The Study About Germans

There is this study that has been done by the Organization for Economic Cooperation and Development (OECD) over this idea of east and west Germany being different about foreigners.  Focus (the German news magazine) discussed in a short piece today.

One of every two folks in eastern Germany says that the region is good for migrants to move into, and feel a part of the community.

In the western part of Germany, the same study says four out of five Germans would say the same thing.

Why the difference, according to the study authors?  They say that Germans in West Germany (1945 to 1990)....had guest workers and came to accept them.  East Germans (DDR) never had such a program and were never seeing that many foreigners in there region.

It is a fair short piece, and I sat for a while after having read it.  Some of the facts are absolute in nature.  But I also pondered upon the simple fact that since the Wall came down and Germans were hyped up about a united country....is it all blended together now and one single country.  Unemployment?  Well.....no.

You can go back to 2015, and see the trend.  In the western side of the country in 2015....unemployment was near 5.4-percent.....while it was closer to 9-percent in eastern Germany.  It's been generally that way since 1990.

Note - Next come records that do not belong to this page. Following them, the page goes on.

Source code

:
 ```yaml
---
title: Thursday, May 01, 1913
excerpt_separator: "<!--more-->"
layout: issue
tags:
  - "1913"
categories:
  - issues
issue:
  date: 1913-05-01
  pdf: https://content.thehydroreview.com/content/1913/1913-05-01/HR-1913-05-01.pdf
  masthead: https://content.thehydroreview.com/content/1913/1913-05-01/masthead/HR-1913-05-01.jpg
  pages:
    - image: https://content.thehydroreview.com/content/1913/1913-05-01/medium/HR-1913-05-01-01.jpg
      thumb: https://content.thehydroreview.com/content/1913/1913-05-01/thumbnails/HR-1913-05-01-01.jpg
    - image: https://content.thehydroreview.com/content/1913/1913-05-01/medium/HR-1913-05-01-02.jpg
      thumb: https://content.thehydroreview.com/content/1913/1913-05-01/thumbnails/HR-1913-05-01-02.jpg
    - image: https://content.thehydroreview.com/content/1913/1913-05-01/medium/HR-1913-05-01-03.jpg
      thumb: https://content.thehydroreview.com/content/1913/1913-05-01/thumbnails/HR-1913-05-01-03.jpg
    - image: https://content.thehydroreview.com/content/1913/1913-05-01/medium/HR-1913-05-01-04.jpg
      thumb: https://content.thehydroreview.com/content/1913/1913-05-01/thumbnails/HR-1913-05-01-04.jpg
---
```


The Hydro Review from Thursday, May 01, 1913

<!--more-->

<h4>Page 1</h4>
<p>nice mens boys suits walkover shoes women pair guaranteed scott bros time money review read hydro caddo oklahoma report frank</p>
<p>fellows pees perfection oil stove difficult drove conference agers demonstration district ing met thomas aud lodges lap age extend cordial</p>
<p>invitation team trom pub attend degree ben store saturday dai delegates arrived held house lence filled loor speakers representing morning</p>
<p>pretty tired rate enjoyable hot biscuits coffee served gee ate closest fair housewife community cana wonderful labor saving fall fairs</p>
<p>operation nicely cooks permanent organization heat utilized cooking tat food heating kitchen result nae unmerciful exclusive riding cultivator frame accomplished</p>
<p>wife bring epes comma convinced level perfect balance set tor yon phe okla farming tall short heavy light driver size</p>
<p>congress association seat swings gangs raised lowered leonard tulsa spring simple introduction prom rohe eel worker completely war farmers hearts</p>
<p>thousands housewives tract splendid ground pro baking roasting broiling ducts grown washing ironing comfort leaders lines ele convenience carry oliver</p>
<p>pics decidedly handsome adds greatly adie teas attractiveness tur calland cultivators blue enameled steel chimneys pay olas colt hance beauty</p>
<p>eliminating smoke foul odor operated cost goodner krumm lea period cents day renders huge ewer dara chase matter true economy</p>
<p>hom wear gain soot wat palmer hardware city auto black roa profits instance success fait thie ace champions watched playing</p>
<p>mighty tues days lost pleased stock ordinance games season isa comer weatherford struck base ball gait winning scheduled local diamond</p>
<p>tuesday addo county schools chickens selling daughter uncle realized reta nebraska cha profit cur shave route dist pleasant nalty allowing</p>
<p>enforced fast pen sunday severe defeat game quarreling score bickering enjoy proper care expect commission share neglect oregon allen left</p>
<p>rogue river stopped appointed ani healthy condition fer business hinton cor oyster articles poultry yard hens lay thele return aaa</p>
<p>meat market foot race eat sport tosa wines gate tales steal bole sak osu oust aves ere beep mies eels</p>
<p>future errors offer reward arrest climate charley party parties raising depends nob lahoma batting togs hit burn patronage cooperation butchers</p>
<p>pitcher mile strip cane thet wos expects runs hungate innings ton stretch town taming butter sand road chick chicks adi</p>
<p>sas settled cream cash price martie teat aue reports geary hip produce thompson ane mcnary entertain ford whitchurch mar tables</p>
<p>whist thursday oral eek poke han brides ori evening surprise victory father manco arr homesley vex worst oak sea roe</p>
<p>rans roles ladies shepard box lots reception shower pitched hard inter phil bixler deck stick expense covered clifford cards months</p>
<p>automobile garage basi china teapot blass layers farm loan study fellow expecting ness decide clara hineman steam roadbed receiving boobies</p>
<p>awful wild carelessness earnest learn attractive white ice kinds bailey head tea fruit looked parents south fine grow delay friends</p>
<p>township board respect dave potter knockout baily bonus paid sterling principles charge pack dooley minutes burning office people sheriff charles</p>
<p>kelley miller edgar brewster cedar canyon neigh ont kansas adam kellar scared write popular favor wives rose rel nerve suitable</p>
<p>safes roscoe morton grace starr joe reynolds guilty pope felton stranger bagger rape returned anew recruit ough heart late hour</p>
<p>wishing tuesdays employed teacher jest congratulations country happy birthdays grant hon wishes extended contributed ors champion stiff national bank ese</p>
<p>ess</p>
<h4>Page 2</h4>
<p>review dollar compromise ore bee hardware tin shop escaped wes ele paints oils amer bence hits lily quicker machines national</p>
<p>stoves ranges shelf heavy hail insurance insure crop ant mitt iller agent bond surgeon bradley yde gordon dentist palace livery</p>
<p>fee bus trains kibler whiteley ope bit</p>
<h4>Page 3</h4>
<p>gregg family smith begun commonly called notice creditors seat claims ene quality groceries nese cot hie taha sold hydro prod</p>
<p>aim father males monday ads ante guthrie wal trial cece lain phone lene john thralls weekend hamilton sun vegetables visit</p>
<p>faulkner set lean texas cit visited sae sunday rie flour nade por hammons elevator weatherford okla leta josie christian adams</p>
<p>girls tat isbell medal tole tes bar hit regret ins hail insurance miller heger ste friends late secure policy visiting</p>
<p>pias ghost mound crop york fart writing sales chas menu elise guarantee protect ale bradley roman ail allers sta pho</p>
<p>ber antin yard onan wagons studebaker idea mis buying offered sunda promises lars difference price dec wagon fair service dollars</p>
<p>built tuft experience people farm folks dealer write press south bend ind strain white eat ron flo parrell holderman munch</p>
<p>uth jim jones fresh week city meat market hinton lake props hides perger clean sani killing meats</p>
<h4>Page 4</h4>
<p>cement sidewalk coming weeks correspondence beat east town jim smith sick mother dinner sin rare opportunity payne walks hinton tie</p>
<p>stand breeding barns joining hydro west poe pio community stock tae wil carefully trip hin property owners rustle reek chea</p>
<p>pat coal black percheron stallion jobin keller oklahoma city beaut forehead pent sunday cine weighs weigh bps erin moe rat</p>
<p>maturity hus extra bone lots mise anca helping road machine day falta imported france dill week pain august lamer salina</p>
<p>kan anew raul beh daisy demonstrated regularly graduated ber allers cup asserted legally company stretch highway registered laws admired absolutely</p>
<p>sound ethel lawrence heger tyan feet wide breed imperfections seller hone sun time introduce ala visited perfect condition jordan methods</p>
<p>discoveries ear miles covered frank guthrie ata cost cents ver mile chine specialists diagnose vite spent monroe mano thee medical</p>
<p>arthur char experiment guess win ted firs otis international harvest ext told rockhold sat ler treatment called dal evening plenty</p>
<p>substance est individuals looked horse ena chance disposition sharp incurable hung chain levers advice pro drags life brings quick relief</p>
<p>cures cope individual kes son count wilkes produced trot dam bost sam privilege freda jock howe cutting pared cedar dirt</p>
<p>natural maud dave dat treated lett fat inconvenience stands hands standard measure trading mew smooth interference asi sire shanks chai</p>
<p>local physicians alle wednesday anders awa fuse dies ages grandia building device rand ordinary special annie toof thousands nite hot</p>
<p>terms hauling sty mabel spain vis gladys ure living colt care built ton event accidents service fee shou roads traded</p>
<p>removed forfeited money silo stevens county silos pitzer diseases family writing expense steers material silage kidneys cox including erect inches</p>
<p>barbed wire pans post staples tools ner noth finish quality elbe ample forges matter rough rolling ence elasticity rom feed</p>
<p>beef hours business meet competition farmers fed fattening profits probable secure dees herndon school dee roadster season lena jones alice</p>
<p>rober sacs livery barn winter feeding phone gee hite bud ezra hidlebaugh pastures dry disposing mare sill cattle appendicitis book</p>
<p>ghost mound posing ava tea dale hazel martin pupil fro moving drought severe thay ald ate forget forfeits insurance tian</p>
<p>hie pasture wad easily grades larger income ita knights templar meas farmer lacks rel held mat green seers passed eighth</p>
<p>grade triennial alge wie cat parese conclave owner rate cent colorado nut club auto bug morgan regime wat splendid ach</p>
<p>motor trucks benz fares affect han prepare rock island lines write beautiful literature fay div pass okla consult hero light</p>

There's a great chart at the Economist which shows the serious nature of this from 1990 to around 2010.  Unemployment at times, was up to 20-percent in the east.

In some regions of eastern Germany.....folks will tell you that with youth employment, it's dismal and just not getting better. 

So if you had some jobs to appear.....do you want any competition for those jobs in eastern Germany?  I'd be the first one to tell you that throwing more people into the mix....would be a serious blunder.

The folks with the study?  They tactfully avoided that subject. 

I'll even go to this extent....there's a serious difference in job openings between most of Germany....and the Baden-Wuerttemberg/Bavaria/Hessen region.  Bavaria has a number of districts where the locals can boast a 2-percent rate of unemployment. 

Simply throwing some numbers out there and pretending unemployment rates don't matter?  It's kinda silly.